他一把把人抱住:“孤就是未来的皇上,爱妃此刻便重谢孤吧!”

“你,你是太子殿下?”

“你快放开奴才,奴才是您的庶母!”

女子用力挣扎了起来,越是挣扎,她身上便越香,胤礽便搂得她更紧了。

“庶母?”

胤礽把人压在假山上,不怀好意地说道,“孤最喜欢在这里宠幸庶母了。

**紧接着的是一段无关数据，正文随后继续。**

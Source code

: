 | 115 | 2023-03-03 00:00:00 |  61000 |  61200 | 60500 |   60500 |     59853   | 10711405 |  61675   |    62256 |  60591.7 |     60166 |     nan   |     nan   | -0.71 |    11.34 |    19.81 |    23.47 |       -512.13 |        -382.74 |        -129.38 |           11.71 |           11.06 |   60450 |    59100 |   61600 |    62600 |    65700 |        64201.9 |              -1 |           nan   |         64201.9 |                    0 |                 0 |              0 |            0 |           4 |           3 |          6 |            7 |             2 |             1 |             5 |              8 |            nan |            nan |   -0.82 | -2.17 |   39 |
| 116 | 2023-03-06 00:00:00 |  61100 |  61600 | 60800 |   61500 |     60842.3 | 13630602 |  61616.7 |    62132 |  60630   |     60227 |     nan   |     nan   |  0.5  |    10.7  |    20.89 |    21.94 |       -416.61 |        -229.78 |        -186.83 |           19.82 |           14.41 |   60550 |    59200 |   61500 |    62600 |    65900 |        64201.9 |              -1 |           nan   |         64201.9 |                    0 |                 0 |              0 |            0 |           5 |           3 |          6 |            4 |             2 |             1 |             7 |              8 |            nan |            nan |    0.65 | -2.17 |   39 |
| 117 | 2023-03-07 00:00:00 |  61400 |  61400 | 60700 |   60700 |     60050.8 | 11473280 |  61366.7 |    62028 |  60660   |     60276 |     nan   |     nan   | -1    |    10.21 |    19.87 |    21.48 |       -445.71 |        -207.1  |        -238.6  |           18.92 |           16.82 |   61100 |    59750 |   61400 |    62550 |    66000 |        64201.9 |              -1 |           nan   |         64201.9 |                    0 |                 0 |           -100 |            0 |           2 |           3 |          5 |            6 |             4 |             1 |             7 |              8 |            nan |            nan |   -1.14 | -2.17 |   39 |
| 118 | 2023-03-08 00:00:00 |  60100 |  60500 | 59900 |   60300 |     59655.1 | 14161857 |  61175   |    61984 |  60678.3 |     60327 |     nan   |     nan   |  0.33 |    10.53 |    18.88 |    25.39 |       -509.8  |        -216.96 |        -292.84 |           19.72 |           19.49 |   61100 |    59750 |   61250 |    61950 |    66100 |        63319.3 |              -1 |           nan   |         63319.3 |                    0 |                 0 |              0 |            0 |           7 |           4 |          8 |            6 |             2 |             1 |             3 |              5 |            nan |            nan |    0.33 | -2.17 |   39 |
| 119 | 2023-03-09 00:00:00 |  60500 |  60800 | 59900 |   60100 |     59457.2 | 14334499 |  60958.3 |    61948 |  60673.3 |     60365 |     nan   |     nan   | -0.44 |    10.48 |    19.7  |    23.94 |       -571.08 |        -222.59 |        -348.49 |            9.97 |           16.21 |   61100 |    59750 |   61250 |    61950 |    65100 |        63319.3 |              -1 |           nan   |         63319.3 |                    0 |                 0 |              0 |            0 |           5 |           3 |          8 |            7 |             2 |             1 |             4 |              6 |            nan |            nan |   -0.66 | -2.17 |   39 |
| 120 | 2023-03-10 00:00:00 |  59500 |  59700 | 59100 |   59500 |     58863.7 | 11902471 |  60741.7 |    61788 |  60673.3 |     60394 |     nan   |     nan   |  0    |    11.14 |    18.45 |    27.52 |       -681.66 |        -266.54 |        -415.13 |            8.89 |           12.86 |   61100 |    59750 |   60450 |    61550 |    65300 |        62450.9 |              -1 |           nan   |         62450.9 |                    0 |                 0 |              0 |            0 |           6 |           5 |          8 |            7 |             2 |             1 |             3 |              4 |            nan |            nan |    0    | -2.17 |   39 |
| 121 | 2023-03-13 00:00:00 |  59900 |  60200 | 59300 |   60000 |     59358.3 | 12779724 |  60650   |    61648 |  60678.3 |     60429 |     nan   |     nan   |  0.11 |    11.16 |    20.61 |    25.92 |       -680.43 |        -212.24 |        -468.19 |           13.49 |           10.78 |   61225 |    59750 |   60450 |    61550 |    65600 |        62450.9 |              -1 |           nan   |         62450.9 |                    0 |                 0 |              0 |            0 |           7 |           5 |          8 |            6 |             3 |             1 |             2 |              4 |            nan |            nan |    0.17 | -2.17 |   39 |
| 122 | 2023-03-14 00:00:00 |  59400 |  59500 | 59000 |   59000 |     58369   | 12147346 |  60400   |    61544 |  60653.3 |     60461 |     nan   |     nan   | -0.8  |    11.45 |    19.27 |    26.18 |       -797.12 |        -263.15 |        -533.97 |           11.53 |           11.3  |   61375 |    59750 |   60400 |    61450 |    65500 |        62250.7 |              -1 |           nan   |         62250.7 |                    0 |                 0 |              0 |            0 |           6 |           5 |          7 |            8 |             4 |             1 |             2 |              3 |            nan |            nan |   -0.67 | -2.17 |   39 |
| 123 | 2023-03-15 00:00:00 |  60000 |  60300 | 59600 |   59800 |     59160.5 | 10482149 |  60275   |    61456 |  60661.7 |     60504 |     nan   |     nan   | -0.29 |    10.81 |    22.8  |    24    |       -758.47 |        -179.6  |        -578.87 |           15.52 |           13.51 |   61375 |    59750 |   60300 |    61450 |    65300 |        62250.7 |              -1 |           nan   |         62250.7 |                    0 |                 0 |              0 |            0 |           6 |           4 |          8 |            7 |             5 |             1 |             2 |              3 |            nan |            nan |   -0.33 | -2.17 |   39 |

”

说罢,便开始撕扯女子的衣裳。

“救!”

女子想要呼救,只短促地发出了一个字便被捂住了嘴。

一小太监匆匆跑进永和宫传信。

不久,已经睡下的惠妃,宜妃,荣妃几乎同时收到消息:有人秽乱后宫!

这可是天大的事情!

四妃在通往假山的必经之路上相遇,都默契地没有发出声音,一同往假山那边走去。

同时,她们示意身边的宫人去假山抓人。

“狗奴才,敢坏孤的好事,孤诛你九族!”

竟然是太子!

四妃同时停住脚步。

她们都是看着康熙一路宠着护着太子过来的。

谁也不想出面得罪太子。

因为谁都不能保证康熙一定会重重处罚太子。

惠妃眼珠一转,捏了捏扶着她的丹溪的手腕。

丹溪会意,悄悄离开了人群。

乌雅·玛琭嘴角微微勾起,她就知道惠妃会沉不住气。

乾清宫,康熙让人把明珠几人拉下去后,心情终于缓和了下来。

身为天下之主,明珠卖官鬻爵的事情,他怎么可能毫不知情?

只是,明珠奸猾,处事滴水不漏,且扶上去的人也都有几分本事,这事没有实证,他一直没有计较罢了。

看来,是他对朝臣太过宽纵了。

以至于养大了明珠的胆子,让他竟然敢冒天下之大不韪伪造神迹协助胤禔篡权!

真是好得很!

他这个皇帝还没死呢!

轮得到一个臣子来操心他的江山?

当梁九功有一次次进入乾清宫的时候,康熙是真的烦了。

今日事情怎么这样多?

“何事?”

梁九功看了眼还没有离开的胤禔和胤禛,没有说话。

“有话直说!”

康熙想也不想说道。

梁九功无法,只能用尽量平稳的语气说道:“惠妃娘娘的大宫女来报,有人,有人秽乱后宫。”